Son diversas las hipótesis al respecto. Lo claro es que los hechos indican que hubo una pronta y ejecutiva actuación de parte de la ministra, y que eso le significó un punto a su favor y el posible respaldo de los estudiantes de la Universidad del Cauca frente a sus políticas, especialmente la intención de radicar la propuesta de ley estatutaria en próximos días.
La queja de los estudiantes no es nueva y ya se viene haciendo de meses atrás de parte de estudiantes de diversas IES públicas del país.
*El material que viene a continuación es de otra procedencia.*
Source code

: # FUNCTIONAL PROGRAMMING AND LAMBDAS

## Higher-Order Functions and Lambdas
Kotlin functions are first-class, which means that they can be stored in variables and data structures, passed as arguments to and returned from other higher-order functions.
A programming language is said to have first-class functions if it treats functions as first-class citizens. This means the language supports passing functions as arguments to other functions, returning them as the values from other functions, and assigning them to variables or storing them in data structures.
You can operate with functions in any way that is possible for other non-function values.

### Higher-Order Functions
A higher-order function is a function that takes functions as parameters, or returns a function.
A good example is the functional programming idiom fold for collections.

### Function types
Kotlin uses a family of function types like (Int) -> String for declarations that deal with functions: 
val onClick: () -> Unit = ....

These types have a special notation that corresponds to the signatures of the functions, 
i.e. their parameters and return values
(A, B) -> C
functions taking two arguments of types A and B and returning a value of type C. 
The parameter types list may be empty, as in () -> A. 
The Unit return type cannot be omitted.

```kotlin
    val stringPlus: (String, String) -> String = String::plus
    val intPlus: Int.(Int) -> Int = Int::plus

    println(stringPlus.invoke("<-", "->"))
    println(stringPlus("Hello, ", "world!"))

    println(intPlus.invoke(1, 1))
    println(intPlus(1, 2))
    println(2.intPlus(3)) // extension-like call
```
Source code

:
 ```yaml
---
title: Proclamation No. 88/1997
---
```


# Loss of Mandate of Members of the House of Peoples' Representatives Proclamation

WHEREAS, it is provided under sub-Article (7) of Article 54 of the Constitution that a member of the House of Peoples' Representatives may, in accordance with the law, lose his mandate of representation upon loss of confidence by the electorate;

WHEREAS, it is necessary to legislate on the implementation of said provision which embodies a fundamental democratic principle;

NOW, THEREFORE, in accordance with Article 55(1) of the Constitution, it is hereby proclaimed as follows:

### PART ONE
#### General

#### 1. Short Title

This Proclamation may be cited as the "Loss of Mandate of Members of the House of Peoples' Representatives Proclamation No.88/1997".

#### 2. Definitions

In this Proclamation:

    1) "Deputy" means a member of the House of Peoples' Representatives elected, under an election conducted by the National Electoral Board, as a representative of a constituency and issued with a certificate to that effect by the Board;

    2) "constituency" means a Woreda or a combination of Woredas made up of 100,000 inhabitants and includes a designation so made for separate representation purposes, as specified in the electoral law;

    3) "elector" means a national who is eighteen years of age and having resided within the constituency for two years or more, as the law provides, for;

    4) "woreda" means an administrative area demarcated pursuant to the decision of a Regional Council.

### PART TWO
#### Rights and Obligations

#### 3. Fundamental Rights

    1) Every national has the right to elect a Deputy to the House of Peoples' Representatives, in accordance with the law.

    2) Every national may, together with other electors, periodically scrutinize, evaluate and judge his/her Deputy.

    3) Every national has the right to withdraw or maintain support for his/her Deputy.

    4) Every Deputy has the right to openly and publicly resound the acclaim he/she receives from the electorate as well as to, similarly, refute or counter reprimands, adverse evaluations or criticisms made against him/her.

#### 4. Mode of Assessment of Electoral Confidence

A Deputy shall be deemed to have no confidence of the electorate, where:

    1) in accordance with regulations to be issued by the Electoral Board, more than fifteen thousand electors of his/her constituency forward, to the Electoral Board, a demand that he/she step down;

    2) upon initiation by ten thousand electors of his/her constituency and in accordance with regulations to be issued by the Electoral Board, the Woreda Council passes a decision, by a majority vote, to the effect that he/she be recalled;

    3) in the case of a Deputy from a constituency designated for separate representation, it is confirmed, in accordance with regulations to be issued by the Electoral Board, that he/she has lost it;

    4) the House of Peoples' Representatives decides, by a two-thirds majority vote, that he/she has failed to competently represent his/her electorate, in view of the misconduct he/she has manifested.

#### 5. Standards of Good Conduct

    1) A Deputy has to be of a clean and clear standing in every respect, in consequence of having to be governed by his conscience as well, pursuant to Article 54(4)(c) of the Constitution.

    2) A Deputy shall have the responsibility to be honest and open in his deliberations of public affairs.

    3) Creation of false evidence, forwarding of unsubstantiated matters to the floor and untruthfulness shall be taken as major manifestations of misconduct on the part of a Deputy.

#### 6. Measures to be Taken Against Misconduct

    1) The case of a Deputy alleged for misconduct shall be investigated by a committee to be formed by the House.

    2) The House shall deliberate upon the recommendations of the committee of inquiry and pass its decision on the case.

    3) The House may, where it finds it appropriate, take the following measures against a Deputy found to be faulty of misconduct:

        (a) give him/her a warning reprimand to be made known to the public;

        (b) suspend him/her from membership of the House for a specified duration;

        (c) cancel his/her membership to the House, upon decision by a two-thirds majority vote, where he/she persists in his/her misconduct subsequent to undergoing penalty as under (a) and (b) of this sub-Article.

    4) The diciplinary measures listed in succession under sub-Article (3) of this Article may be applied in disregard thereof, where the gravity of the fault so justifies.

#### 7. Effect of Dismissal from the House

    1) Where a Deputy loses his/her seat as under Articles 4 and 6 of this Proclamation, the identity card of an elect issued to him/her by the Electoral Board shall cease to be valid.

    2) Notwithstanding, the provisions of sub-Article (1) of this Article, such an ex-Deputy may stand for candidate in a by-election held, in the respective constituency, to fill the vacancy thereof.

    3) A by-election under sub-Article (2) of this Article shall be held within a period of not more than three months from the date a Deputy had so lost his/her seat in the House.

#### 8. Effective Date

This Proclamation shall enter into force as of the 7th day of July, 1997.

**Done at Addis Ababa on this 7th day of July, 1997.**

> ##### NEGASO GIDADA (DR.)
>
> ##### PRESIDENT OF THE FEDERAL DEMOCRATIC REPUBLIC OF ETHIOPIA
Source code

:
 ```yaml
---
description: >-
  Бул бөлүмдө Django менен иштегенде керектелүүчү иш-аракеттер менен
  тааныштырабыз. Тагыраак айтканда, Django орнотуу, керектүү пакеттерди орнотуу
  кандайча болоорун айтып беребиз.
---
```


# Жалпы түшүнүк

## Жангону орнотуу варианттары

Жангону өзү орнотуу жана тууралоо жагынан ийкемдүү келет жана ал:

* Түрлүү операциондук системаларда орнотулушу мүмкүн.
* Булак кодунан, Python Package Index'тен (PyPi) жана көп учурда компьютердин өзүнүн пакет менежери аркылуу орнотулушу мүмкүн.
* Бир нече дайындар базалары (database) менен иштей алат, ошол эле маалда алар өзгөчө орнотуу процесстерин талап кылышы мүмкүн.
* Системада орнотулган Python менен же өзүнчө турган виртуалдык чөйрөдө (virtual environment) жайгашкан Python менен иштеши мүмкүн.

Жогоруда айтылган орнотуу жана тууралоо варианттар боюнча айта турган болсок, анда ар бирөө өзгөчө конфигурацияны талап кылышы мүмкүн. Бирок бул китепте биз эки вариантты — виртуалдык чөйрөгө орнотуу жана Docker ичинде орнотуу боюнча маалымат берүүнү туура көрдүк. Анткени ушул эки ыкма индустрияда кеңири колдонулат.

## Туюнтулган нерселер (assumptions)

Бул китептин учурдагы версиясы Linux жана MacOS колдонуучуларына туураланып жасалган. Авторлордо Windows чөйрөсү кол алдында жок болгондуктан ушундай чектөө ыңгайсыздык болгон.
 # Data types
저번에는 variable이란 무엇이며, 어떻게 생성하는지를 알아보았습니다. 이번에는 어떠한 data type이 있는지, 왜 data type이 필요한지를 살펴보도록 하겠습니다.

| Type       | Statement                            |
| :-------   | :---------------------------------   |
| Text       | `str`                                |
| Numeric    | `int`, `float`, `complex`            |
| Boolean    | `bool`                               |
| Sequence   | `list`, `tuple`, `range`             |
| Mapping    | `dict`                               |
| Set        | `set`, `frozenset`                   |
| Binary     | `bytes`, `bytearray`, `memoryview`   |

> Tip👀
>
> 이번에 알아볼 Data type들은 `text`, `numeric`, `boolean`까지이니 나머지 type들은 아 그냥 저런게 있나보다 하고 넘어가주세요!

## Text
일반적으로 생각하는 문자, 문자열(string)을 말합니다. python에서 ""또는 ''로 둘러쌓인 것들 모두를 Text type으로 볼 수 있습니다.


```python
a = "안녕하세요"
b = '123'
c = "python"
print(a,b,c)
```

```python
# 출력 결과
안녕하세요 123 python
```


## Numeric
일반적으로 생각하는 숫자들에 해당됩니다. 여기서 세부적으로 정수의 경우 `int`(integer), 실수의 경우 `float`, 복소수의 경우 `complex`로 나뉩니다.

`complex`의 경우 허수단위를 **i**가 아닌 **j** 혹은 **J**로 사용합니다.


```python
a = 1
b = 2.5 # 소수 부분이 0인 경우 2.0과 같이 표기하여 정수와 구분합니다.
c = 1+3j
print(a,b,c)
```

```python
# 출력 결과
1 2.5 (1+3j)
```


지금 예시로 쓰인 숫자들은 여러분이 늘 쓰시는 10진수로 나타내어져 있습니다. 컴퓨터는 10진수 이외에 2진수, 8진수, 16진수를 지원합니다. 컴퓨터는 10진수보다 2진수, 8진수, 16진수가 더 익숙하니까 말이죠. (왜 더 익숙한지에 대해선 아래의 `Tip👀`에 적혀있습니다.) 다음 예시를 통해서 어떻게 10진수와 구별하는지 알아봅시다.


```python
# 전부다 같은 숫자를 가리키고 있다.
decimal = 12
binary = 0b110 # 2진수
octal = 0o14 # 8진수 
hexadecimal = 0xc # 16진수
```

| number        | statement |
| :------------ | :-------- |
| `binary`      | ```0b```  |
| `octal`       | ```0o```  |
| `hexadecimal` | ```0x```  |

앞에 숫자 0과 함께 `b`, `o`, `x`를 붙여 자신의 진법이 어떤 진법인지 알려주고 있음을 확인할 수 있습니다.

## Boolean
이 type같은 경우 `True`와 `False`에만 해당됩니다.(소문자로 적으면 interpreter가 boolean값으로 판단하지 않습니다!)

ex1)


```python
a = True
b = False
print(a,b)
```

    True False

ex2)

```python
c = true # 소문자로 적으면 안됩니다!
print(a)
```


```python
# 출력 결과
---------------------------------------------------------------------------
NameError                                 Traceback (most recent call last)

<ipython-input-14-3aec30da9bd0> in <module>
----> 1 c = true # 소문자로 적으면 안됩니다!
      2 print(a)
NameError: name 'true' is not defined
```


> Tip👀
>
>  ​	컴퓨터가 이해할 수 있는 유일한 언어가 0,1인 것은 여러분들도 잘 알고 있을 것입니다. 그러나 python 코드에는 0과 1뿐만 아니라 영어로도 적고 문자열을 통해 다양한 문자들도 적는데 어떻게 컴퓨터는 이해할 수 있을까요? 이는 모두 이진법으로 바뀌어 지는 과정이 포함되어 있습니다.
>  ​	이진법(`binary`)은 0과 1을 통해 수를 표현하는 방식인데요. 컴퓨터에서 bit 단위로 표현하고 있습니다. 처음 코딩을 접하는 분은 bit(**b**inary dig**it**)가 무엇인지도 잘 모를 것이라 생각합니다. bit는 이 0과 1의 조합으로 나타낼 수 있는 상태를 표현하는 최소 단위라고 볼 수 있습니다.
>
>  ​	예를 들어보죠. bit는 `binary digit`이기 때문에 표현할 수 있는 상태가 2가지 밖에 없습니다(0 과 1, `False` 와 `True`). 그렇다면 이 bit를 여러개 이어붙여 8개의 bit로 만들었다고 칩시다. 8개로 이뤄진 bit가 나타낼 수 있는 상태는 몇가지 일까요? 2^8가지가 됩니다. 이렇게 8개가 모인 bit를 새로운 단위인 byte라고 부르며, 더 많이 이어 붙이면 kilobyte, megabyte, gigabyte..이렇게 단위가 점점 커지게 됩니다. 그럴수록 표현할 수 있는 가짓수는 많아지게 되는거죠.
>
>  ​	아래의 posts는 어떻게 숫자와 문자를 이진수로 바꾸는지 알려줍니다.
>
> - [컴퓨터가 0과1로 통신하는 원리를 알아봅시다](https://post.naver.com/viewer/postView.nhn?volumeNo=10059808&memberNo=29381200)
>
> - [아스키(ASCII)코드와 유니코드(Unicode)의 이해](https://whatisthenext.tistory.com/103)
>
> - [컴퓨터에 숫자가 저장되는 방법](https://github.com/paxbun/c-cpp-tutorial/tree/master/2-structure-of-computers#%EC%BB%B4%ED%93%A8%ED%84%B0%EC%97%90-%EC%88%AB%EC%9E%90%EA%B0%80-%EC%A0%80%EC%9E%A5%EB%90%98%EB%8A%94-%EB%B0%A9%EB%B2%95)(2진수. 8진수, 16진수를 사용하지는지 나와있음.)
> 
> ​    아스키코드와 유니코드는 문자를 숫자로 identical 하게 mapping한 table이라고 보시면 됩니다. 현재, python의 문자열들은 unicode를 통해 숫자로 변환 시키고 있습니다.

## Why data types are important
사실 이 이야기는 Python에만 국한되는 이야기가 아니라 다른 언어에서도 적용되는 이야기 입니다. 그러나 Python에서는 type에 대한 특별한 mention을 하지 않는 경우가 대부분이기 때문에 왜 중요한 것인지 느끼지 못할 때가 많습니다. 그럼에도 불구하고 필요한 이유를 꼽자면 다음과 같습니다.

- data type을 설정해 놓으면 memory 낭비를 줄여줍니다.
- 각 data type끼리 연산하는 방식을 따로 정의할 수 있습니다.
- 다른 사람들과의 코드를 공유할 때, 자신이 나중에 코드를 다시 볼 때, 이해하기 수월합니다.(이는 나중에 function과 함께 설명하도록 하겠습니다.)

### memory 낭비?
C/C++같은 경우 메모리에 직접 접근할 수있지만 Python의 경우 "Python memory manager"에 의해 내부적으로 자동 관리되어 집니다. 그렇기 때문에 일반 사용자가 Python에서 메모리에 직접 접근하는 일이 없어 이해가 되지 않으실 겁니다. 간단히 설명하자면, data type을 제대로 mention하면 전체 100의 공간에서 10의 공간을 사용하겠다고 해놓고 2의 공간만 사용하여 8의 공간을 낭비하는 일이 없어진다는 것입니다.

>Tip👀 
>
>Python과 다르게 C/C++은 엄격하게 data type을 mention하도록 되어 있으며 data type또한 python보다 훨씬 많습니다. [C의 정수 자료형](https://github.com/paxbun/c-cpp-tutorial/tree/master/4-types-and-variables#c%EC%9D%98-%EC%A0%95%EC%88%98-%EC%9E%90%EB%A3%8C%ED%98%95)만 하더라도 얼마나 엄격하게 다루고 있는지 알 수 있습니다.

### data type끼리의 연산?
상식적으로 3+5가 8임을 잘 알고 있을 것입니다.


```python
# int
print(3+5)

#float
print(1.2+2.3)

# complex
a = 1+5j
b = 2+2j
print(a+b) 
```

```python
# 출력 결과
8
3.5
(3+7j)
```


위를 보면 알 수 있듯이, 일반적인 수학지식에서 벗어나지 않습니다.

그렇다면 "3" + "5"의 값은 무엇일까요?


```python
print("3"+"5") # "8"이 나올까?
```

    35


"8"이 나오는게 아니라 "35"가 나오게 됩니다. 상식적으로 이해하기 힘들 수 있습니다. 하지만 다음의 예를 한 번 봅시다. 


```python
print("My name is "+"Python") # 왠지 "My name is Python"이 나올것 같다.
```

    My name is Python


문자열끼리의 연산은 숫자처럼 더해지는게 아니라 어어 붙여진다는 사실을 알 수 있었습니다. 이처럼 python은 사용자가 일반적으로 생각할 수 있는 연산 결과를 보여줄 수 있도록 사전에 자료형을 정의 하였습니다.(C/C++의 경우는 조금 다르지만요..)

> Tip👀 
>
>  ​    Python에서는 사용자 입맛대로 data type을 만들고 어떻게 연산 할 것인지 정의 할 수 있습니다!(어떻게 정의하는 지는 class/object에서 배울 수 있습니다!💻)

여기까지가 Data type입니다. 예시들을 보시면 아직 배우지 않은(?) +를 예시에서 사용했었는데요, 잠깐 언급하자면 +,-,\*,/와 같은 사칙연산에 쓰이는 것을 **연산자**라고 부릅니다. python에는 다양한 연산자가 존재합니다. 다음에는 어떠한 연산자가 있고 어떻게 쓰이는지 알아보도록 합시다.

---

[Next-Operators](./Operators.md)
Esto es, que no consideran justo que las políticas de gratuidad dejen por fuera a estudiantes que no son de estratos 1,2 y 3; que no están de acuerdo que los mayores de 28 años o quienes ya cursan o han cursado un programa en una IES pública sean beneficiarios y que la gratuidad debería extenderse al posgrado.
¿Por qué se atendió particularmente la queja de Unicauca y no la de otras IES oficiales: porque los otros estudiantes no se encadenaron, porque no son del Cauca que es la región del país que ha demandado una mayor y muy especial atención de parte de este Ministerio de Educación, porque los exrectores de Unicauca José Luis Diago y Juan Diego Castrillón Orrego son candidatos del Pacto Histórico para la Alcaldía de Popayán y la Gobernación del Cauca en las elecciones que se harán prontamente y que requieren respaldo por ser afines al partido del presidente Petro, o porque la ministra quiere mostrar un estilo de gerencia directa sobre los problemas luego de que no ha logrado consolidar un co-equipero de peso en el Viceministerio de Educación Superior?.
Lo cierto es que lo hecho, hecho está, y sus impactos tiene una magnitud de gran importancia, que incidirán en la forma como el gobierno actúe en adelante frente a los conflictos estudiantiles.
Situaciones de protesta como estas no son inusuales en muchas universidades públicas, y son incontables los casos en los que estudiantes de muchas de estas duran días enteros acampando, en huelga de hambre y en anormalidad académica, demandando muy variadas peticiones (muchas veces justas y otras muchas veces exageradas), hasta que la concertación con las directivas logra que se terminen las protestas.
Y también es claro que en medio de un gobierno que se ha valido de la protesta social para lograr sus objetivos, será la misma protesta social la que le cobre y exija todas aquellas cosas que los estudiantes consideren que le son debidas y también, que de aquí en adelante, especialmente para los trámites de legislativos, el Ministerio posiblemente será presionado por diversos movimientos estudiantiles del país para recibir beneficios a cambio de apoyos.
Según Emanuel Espinel, representante de los estudiantes de Unicauca, la ida de la ministra representó “una victoria del movimiento estudiantil”, pues no se había dado que un ministro(a) de Educación discutiera directamente con los estudiantes en la plaza pública.
Y más allá de lo novedoso que pueda resultar la foto de la ministra en la calle con los estudiantes, y de la muy segura exigencia que se extenderá de parte de estudiantes de otras IES para que la gratuidad los cobije, Aurora Vergara Figueroa sentó un llamativo (para algunos maravilloso y para otros preocupante) precedente, y es que con su acción terminó deslegitimando la autoridad y capacidad de interlocución y negociación política de los delegados representantes del Gobierno Nacional en los Consejos Superiores, de las distintas comisiones que se envíen desde el Ministerio de Educación, y de la capacidad y autonomía para la acción de parte de los mismos directivos y rectores de las IES públicas, todo porque en adelante -ahora sí con un precedente- las diversas protestas y movimientos estudiantiles demandarán obligatoriamente la presencia del titular de la cartera de Educación.